Fruits other than grapes also can lack the necessary amino acids and micronutrients that wine yeast need to conduct a healthy fermentation and must therefore be carefully supplemented with a yeast nutrient mix. There are many, many reasons why winemakers think “grapes” when we think “wine.” These little grapey nuggets of sugar, acid, water, tannin and aromatic compounds simply are nature’s most practical and balanced raw material for winemaking.
So what’s a fruit-loopy winemaker to do? I suggest strategically blending your exotic esoterica with some variety of grape juice concentrate, using a pectolytic enzyme in the juice or must stage, and carefully adjusting sugar and acidity as needed before fermentation to achieve the winemaking style (alcohol level and acid level) you are looking for. That way you’ll get the flavor and fun of your jack fruit, pineapples or bananas (or whatever fruit you’ve got!) plus the biological “backup” of grapes.
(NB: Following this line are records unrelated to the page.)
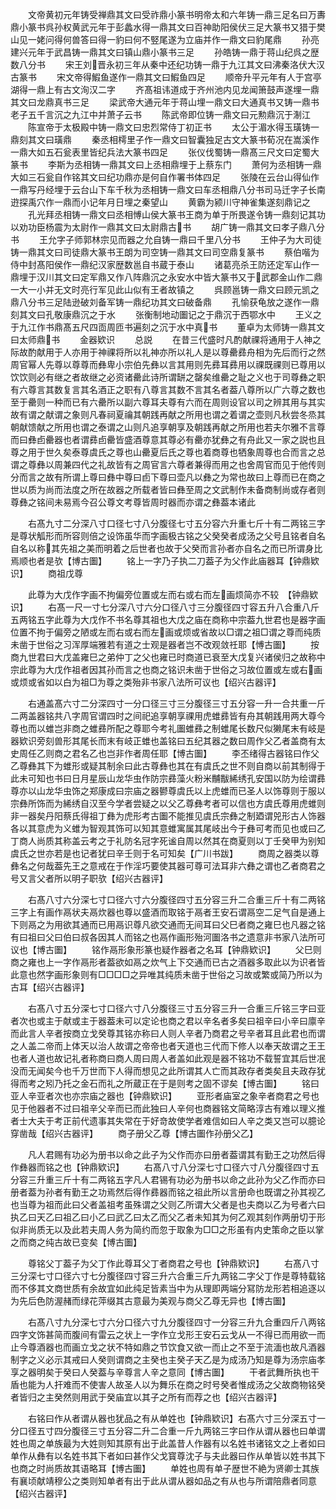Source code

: <!-- { "loadSidebar": true } -->
　　文帝黄初元年铸受禅鼎其文曰受祚鼎小篆书明帝太和六年铸一鼎三足名曰万夀鼎小篆书呉孙权黄武元年于彭蠡水得一鼎其文曰百神助阳侯伏三足大篆书又猎于樊山见一姥问得何兽答曰得一豹曰何不竪尾遂为立庙并作一鼎文曰豹尾鼎
　　孙亮建兴元年于武昌铸一鼎其文曰镇山鼎小篆书三足
　　孙皓铸一鼎于蒋山纪呉之歴数八分书
　　宋王刘晋永初三年从秦中还纪功铸一鼎于九江其文曰沸秦洛伏大汉古篆书
　　宋文帝得鰕鱼遂作一鼎其文曰鰕鱼四足
　　顺帝升平元年有人于宫亭湖得一鼎上有古文洵汉二字
　　齐髙祖讳道成于齐州池内见龙闻箫鼓声遂埋一鼎其文曰龙鼎真书三足
　　梁武帝大通元年于蒋山埋一鼎文曰大通真书又铸一鼎书老子五千言沉之九江中并萧子云书
　　陈武帝即位铸一鼎文曰元勲鼎沉于淛江
　　陈宣帝于太极殿中铸一鼎文曰忠烈常侍丁初正书
　　太公于湄水得玉璜铸一鼎刻其文曰璜鼎
　　秦丞相樗里子作一鼎文曰智囊独足古文大篆书荀况在嵩溪作一鼎大如五石瓮表里皆纪兵法大篆书四足
　　张仪伐蜀铸一鼎髙三尺文曰定蜀大篆书
　　李斯为丞相铸一鼎其文曰上丞相鼎埋于上蔡东门
　　萧何为丞相铸一鼎大如三石瓮自作铭其文曰纪功鼎亦是何自作署书体四足
　　张陵在云台山得仙作一鼎写丹经埋于云台山下车千秋为丞相铸一鼎文曰车丞相鼎八分书司马迁字子长南逰探禹穴作一鼎而小记年月日埋之秦望山
　　黄霸为颍川守神雀集遂刻鼎记之
　　孔光拜丞相铸一鼎文曰丞相愽山侯大篆书王商为单于所畏遂令铸一鼎刻记其功以劝功臣杨震为太尉作一鼎其文曰太尉鼎古书
　　胡广铸一鼎其文曰孝子鼎八分书
　　王允字子师郭林宗见而器之允自铸一鼎曰千里八分书
　　王仲子为大司徒铸一鼎其文曰司徒鼎大篆书王朗为司空铸一鼎其文曰司空鼎复篆书
　　蔡伯喈为侍中封髙阳侯作一鼎纪汉家歴数邕自书蔵于泰山
　　诸葛亮杀王防还定军山作一鼎埋于汉川其文曰定军鼎又作八阵鼎沉之永安水中皆大篆书又于武郡金山作二鼎一大一小并无文时亮行军见此山似有王者故镇之
　　呉顾邕铸一鼎文曰顾元凯之鼎八分书三足陆逊破刘备军铸一鼎纪功其文曰破备鼎
　　孔愉获龟放之遂作一鼎刻其文曰孔敬康鼎沉之于水
　　张衡制地动圗记之于鼎沉于西鄂水中
　　王义之于九江作书鼎髙五尺四靣周匝书遍刻之沉于水中真书
　　董卓为太师铸一鼎其文曰太师鼎书
　　金器欵识
　　总説
　　在昔三代盛时凡酌献祼将通用于人神之际故酌献用于人亦用于神祼将所以礼神亦所以礼人是以尊罍彞舟相为先后而行之然周官幂人先尊以尊尊而彝卑小宗伯先彝以言其用则先彞耳彞用以祼既祼则已尊用以饮饮则必有继之者故继之必资诸罍此诗所谓缾之罄矣维罍之耻之义也于司尊彝之职有六尊言其数复言其名酒正之职有八尊言其数不言其名者葢八尊所以广六尊之数也至于罍则一种而已有六罍所以副六尊耳夫尊有六而在周则设官以司之辨其用与其实故有谓之献谓之象则凡春祠夏禴其朝践再献之所用也谓之着谓之壶则凡秋尝冬烝其朝献馈献之所用也谓之泰谓之山则凡追享朝享及朝践再献之所用也若夫尔雅不言尊而曰彝卣罍器也者谓彞卣罍皆盛酒尊意其尊必有罍亦犹彝之有舟此又一家之説也且尊之用于世久矣泰尊虞氏之尊也山罍夏后氏之尊也着商尊也牺象周尊也合而言之总谓之尊彝以周兼四代之礼故皆有之周官言六尊者兼得而用之也舍周官而见于他传则分而言之故有所谓上尊曰彝中尊曰卣下尊曰壶凡以彝之为常也故曰上尊而已在商之世以质为尚而法度之所在故器之所载者皆曰彝至周之文武制作未备商制尚或存者则尊彝之铭间未易焉今召公尊文考尊皆周时器而亦谓之彝葢本诸此

　　右髙九寸二分深八寸口径七寸八分腹径七寸五分容六升重七斤十有二两铭三字是尊状觚形而所容则倍之设饰虽华而字画极古铭之父癸癸者成汤之父号且铭者自名自名以称其先祖之美而明着之后世者也故于父癸而言孙者亦自名之而已所谓身比焉顺也者是欤【博古圗】
　　铭上一字乃子执二刀葢子为父作此庙器耳【钟鼎欵识】
　　商祖戊尊

　　此尊为大戊作字画不拘偏旁位置或左而右或右而左画烦简亦不较　【钟鼎欵识】
　　右髙一尺一寸七分深八寸六分口径八寸三分腹径四寸容五升八合重八斤五两铭五字此尊为大戊作不书名尊其祖也大戊之庙在商称中宗葢九世君也是器字画位置不拘于偏旁之陋或左而右或右而左画或烦或省故以□谓之祖□谓之尊而纯质未凿于世俗之习浑厚端雅若有道之士观是器者岂不改观敛祍耶【愽古圗】
　　按商九世君曰大戊盖雍巳之弟仲丁之父也雍已时商道已衰至大戊复兴诸侯归之故称中宗此尊为大戊作祖者因其孙而言之也商之铭识未凿于世俗之习故位置或左或右画或烦或省如以白为祖□为尊之类殆非书家八法所可议也【绍兴古器评】

　　右通盖髙六寸二分深四寸一分口径三寸三分腹径三寸五分容一升一合共重一斤二两盖器铭共八字周官谓四时之间祀追享朝享祼用虎蜼彞皆有舟其朝践用两大尊今尊也而以蜼岂非商之蜼彞所配之尊耶今考礼圗蜼彞之制蜼尾长数尺似獭尾末有岐是器欵识旁刻兽形其尾长而末有岐正蜼也盖铭曰五纪其器之数曰周作父乙者盖商有太史周任乙则商之君名乙也岂非作者周任耶【博古圗】
　　李丕绪得古器铭曰作父乙尊彝其下为蜼形或疑其制余曰此古尊彝也其在有虞氏之世不则自商以前其制得于此未可知也书曰日月星辰山龙华虫作防宗彞藻火粉米黼黻絺绣孔安国以防为绘谓彞尊亦以山龙华虫饰之郑康成曰宗庙之器鬰尊虞氏以上虎蜼而已圣人以饰尊则于服以宗彝所饰而为絺绣自汉至今学者尝疑之以父乙尊彝考者可以信也方虞氏尊用虎蜼则非一器矣丹阳蔡氏得祖丁彝为虎形考古圗不能推见虞氏宗彝之制廼谓兕形古人饰器各以其意虎为义蜼为智观其饰可以知其意蜼寓属其尾岐出今于彝可考而见也或曰乙丁商人尚质其称盖云考之于礼防名冠字死谧自周以然其在商夏则以丁壬癸甲为别知虞氏之世亦若是也记者犹曰辛壬则于名可知矣【广川书跋】
　　商周之器类以尊彝名之何哉葢先王之意戒在于作淫巧要使其器可尊可法耳非六彝之谓也乙者商君之号又言父者所以明子职欤【绍兴古器评】

　　右髙八寸六分深七寸口径六寸六分腹径四寸五分容三升二合重三斤十有二两铭三字上有画作鬲状夫鬲炊器也尊以盛酒而取铭于鬲者王安石谓鬲空二足气自是通上下则鬲之为用欲其通而已用鬲识尊凡欲交通而无间耳曰父巳者商之雍巳也凡器之铭有曰祖曰父曰伯曰叔各因其人而铭之也鬲作画形殆河圗洛书之遗意非书家八法所可议也【博古圗】
　　铭作鬲形象形篆也疑作器者之名耳【钟鼎欵识】
　　父巳则商之雍也上一字作鬲形者葢欲如鬲之炊气上下交通而已古之酒器多取此以为识者皆此意也然字画形象则有□□□□之异唯其纯质未凿于世俗之习故或繁或简乃所以为古耳【绍兴古器评】

　　右髙八寸五分深七寸口径六寸八分腹径三寸五分容三升一合重三斤铭三字曰亚者次也或主于献或主于器葢未可以定论也商之君以辛名者多矣曰祖辛曰小辛曰廪辛而此言人辛者按商立戈癸尊其铭亦称曰人则人辛者乃商君之号辛者耳且此君也而谓之人盖二帝而上体天以治人故谓之帝帝也者天道也三代而下修人以奉天故谓之王王也者人道也故记礼者称商曰商人周曰周人者盖如此观是器不铭功不载誓宜其后世冺没而无闻矣今也千万世而下人得而想见之此所谓其人亡而其政存者类矣且夫政存犹得而考之矧乃托之金石而礼之所蔵正在于是则考之固不谬矣【博古圗】
　　铭曰亚人辛亚者次也亦宗庙之器也【钟鼎欵识】
　　亚形者庙室之象辛者商君之号也见于他器者不过曰祖辛父辛而已而此独曰人辛何也商器铭文简略淳古有难以理义推者士大夫于考正前代遗事其失常在于好竒故使学者难信如曰人辛之类又岂可以臆论穿凿哉【绍兴古器评】
　　商子册父乙尊【博古圗作孙册父乙】

　　凡人君赐有功必为册书以命之此子为父作而亦曰册者葢谓其有勤王之功然后得作彝器而铭之也【钟鼎欵识】
　　右髙八寸八分深七寸口径六寸八分腹径四寸五分容三升重三斤十有二两铭五字凡人君锡有功必为册书以命之此孙为父乙作而亦曰册者葢为孙者有勤王之功焉然后得作彞器而铭之祖此所以言册命也既谓之孙其视乙也当尊为祖而此曰父者盖祖考虽殊谓之父则乙所谓大父者是也夫商以乙为号者六曰执乙曰天乙曰祖乙曰小乙曰武乙曰太乙而父乙者未知其为何乙观其刻作两册切于形似非尚质无以及此若夫周人务为简约而忽于取象为□□之形虽有内史策命之臣以掌之而商之纯古故已变矣【博古圗】

　　尊铭父丁葢子为父丁作此尊耳父丁者商君之号也【钟鼎欵识】
　　右髙八寸三分深七寸口径六寸七分腹径四寸容三升六合重三斤九两铭二字父丁作是尊特载铭而不侈其文商世质有余故宜如此纯足皆素当中为从理即两端分冩防龙形若相追逐以为先后色防渥赭而绿花萍缀其古意最为美观与商父乙尊无异也【博古圗】

　　右髙八寸九分深七寸六分口径六寸九分腹径四寸一分容三升九合重四斤八两铭四字文饰甚简而腹间有雷云之状上一字作立戈形王安石云戈从一不得已而用欲一而止今尊酒器也而画立戈之状不特如鼎之节饮食又欲一而止之不至于流湎也故凡酒器制字之义必示其戒曰人癸则谓商之主癸也主癸子天乙是为成汤乃知是尊为汤宗庙孝享之器明矣于癸曰人癸葢与辛尊言人辛之意同【博古圗】
　　干者武舞所执也干盾也能为人扞难而不使害人故圣人以为舞乐在商之时号癸者惟成汤之父故商物铭癸者皆归之主癸然则用武于癸庙宜以其子之所有而荐之也【绍兴古器评】

　　右铭曰作从者谓从器也犹品之有从单姓也【钟鼎欵识】右髙六寸三分深五寸一分口径五寸四分腹径三寸五分容二升二合重一斤九两铭三字曰作从谓从器也曰单谓姓也周之单族最为大姓则知其原有出于此盖昔人作器有以名姓书诸铭文之上者如曰单作从彝有以名姓书其下者如曰甚作父戈寳尊沈子与夫此器曰作从单皆以姓书其下也商之时尚质故其语略耳【博古圗】
　　单姓也周有单子歴世不絶为贤卿士其族有襄顷献靖穆公之类则知单者有出于此从谓从器如品之有从也与所谓陪鼎者同意【绍兴古器评】

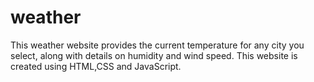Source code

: # weather
This weather website provides the current temperature for any city you select, along with details on humidity and wind speed.
This website is created using HTML,CSS and JavaScript.
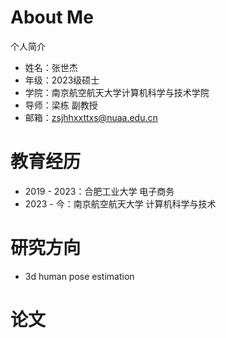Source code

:About Me
======
个人简介  
+ 姓名：张世杰  
+ 年级：2023级硕士  
+ 学院：南京航空航天大学计算机科学与技术学院  
+ 导师：梁栋 副教授  
+ 邮箱：zsjhhxxttxs@nuaa.edu.cn  



教育经历
======
+ 2019 - 2023：合肥工业大学 电子商务  
+ 2023 -   今：南京航空航天大学 计算机科学与技术

研究方向
======
+ 3d human pose estimation

论文
======
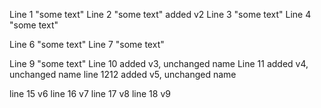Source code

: Line 1 "some text"
Line 2 "some text" added v2
Line 3 "some text"
Line 4 "some text"

Line 6 "some text"
Line 7 "some text"

Line 9 "some text"
Line 10 added v3, unchanged name
Line 11 added v4, unchanged name
line 1212 added v5, unchanged name


line 15 v6
line 16 v7
line 17 v8
line 18 v9
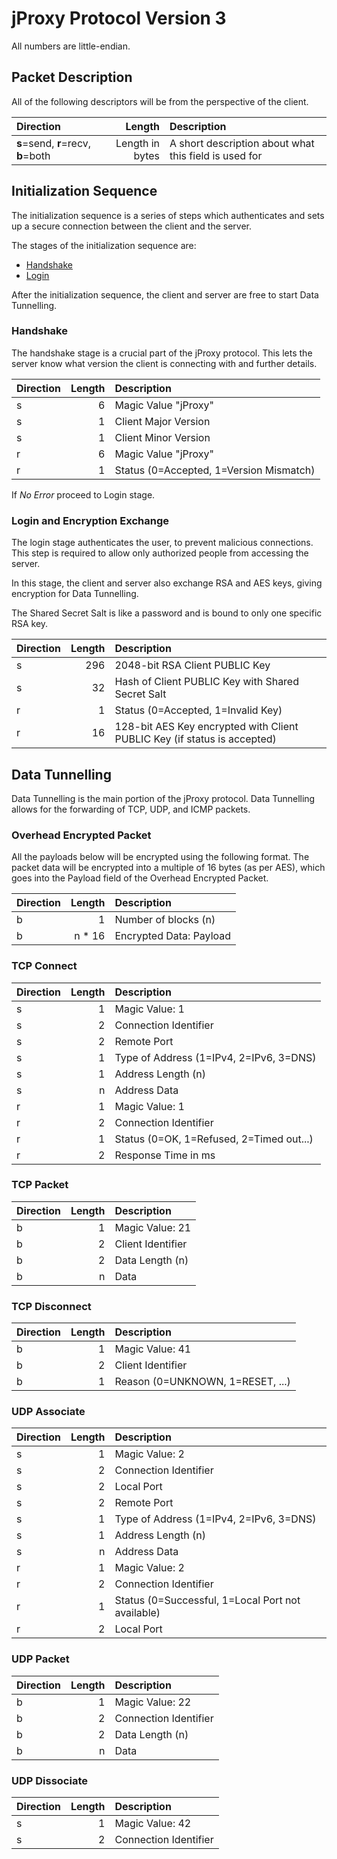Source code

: # jProxy Protocol Version 3

All numbers are little-endian.

## Packet Description

All of the following descriptors will be from the perspective of the client.

| Direction                          | Length          | Description                                           |
|:---------------------------------- | ---------------:|:----------------------------------------------------- |
| **s**=send, **r**=recv, **b**=both | Length in bytes | A short description about what this field is used for |


## Initialization Sequence

The initialization sequence is a series of steps which authenticates and sets up a secure connection between the client and the server.

The stages of the initialization sequence are:
* [Handshake](#handshake)
* [Login](#login-and-encryption-exchange)

After the initialization sequence, the client and server are free to start Data Tunnelling.

### Handshake

The handshake stage is a crucial part of the jProxy protocol. This lets the server know what version the client is connecting with and further details.

| Direction | Length | Description                                                                 |
|:--------- | ------:|:--------------------------------------------------------------------------- |
| s |      6 | Magic Value "jProxy"                                                                |
| s |      1 | Client Major Version                                                                |
| s |      1 | Client Minor Version                                                                |
| r |      6 | Magic Value "jProxy"                                                                |
| r |      1 | Status (0=Accepted, 1=Version Mismatch)                                             |

If *No Error* proceed to Login stage.

### Login and Encryption Exchange

The login stage authenticates the user, to prevent malicious connections.
This step is required to allow only authorized people from accessing the server.

In this stage, the client and server also exchange RSA and AES keys, giving encryption for Data Tunnelling.

The Shared Secret Salt is like a password and is bound to only one specific RSA key.

| Direction | Length | Description                                                                 |
|:--------- | ------:|:--------------------------------------------------------------------------- |
| s |    296 | 2048-bit RSA Client PUBLIC Key                                                      |
| s |     32 | Hash of Client PUBLIC Key with Shared Secret Salt                                   |
| r |      1 | Status (0=Accepted, 1=Invalid Key)                                                  |
| r |     16 | 128-bit AES Key encrypted with Client PUBLIC Key (if status is accepted)            |


## Data Tunnelling

Data Tunnelling is the main portion of the jProxy protocol.
Data Tunnelling allows for the forwarding of TCP, UDP, and ICMP packets.

### Overhead Encrypted Packet

All the payloads below will be encrypted using the following format.
The packet data will be encrypted into a multiple of 16 bytes (as per AES),
which goes into the Payload field of the Overhead Encrypted Packet.

| Direction | Length | Description                                                                 |
|:--------- | ------:|:--------------------------------------------------------------------------- |
| b |      1 | Number of blocks (n)                                                                |
| b | n * 16 | Encrypted Data: Payload                                                             |


### TCP Connect

| Direction | Length | Description                                                                 |
|:--------- | ------:|:--------------------------------------------------------------------------- |
| s |      1 | Magic Value: 1                                                                      |
| s |      2 | Connection Identifier                                                               |
| s |      2 | Remote Port                                                                         |
| s |      1 | Type of Address (1=IPv4, 2=IPv6, 3=DNS)                                             |
| s |      1 | Address Length (n)                                                                  |
| s |      n | Address Data                                                                        |
| r |      1 | Magic Value: 1                                                                      |
| r |      2 | Connection Identifier                                                               |
| r |      1 | Status (0=OK, 1=Refused, 2=Timed out...)                                            |
| r |      2 | Response Time in ms                                                                 |

### TCP Packet

| Direction | Length | Description                                                                 |
|:--------- | ------:|:--------------------------------------------------------------------------- |
| b |      1 | Magic Value: 21                                                                     |
| b |      2 | Client Identifier                                                                   |
| b |      2 | Data Length (n)                                                                     |
| b |      n | Data                                                                                |

### TCP Disconnect

| Direction | Length | Description                                                                 |
|:--------- | ------:|:--------------------------------------------------------------------------- |
| b |      1 | Magic Value: 41                                                                     |
| b |      2 | Client Identifier                                                                   |
| b |      1 | Reason (0=UNKNOWN, 1=RESET, ...)                                                    |



### UDP Associate

| Direction | Length | Description                                                                 |
|:--------- | ------:|:--------------------------------------------------------------------------- |
| s |      1 | Magic Value: 2                                                                      |
| s |      2 | Connection Identifier                                                               |
| s |      2 | Local Port                                                                          |
| s |      2 | Remote Port                                                                         |
| s |      1 | Type of Address (1=IPv4, 2=IPv6, 3=DNS)                                             |
| s |      1 | Address Length (n)                                                                  |
| s |      n | Address Data                                                                        |
| r |      1 | Magic Value: 2                                                                      |
| r |      2 | Connection Identifier                                                               |
| r |      1 | Status (0=Successful, 1=Local Port not available)                                   |
| r |      2 | Local Port                                                                          |

### UDP Packet

| Direction | Length | Description                                                                 |
|:--------- | ------:|:--------------------------------------------------------------------------- |
| b |      1 | Magic Value: 22                                                                     |
| b |      2 | Connection Identifier                                                               |
| b |      2 | Data Length (n)                                                                     |
| b |      n | Data                                                                                |

### UDP Dissociate
| Direction | Length | Description                                                                 |
|:--------- | ------:|:--------------------------------------------------------------------------- |
| s |      1 | Magic Value: 42                                                                     |
| s |      2 | Connection Identifier                                                               |
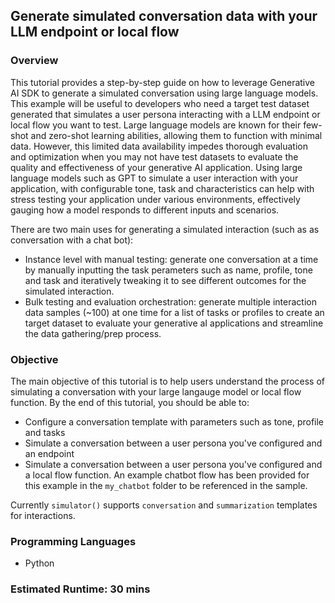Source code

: ## Generate simulated conversation data with your LLM endpoint or local flow

### Overview

This tutorial provides a step-by-step guide on how to leverage Generative AI SDK to generate a simulated conversation using large language models. This example will be useful to developers who need a target test dataset generated that simulates a user persona interacting with a LLM endpoint or local flow you want to test. Large language models are known for their few-shot and zero-shot learning abilities, allowing them to function with minimal data. However, this limited data availability impedes thorough evaluation and optimization when you may not have test datasets to evaluate the quality and effectiveness of your generative AI application. Using large language models such as GPT to simulate a user interaction with your application, with configurable tone, task and characteristics can help with stress testing your application under various environments, effectively gauging how a model responds to different inputs and scenarios.

There are two main uses for generating a simulated interaction (such as as conversation with a chat bot):
- Instance level with manual testing: generate one conversation at a time by manually inputting the task perameters such as name, profile, tone and task and iteratively tweaking it to see different outcomes for the simulated interaction.
- Bulk testing and evaluation orchestration: generate multiple interaction data samples (~100) at one time for a list of tasks or profiles to create an target dataset to evaluate your generative aI applications and streamline the data gathering/prep process.


### Objective

The main objective of this tutorial is to help users understand the process of simulating a conversation with your large langauge model or local flow function. By the end of this tutorial, you should be able to:

 - Configure a conversation template with parameters such as tone, profile and tasks 
 - Simulate a conversation between a user persona you've configured and an endpoint
 - Simulate a conversation between a user persona you've configured and a local flow function. An example chatbot flow has been provided for this example in the `my_chatbot` folder to be referenced in the sample.

Currently `simulator()` supports `conversation` and `summarization` templates for interactions. 

### Programming Languages
 - Python
### Estimated Runtime: 30 mins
When you choose a concentrate, however, try to pick a concentrate that makes sense for the fruit wine you want to blend it with. For example, some folks making blueberry or blackberry wine tend to buy Zinfandel or Cabernet Sauvignon concentrate. And on the other hand, you will probably want to use a neutral white Vitis vinifera concentrate such as Chardonnay, Sauvignon Blanc or even Thompson Seedless to give yourself a nice backdrop against which to show off your tropical treasures.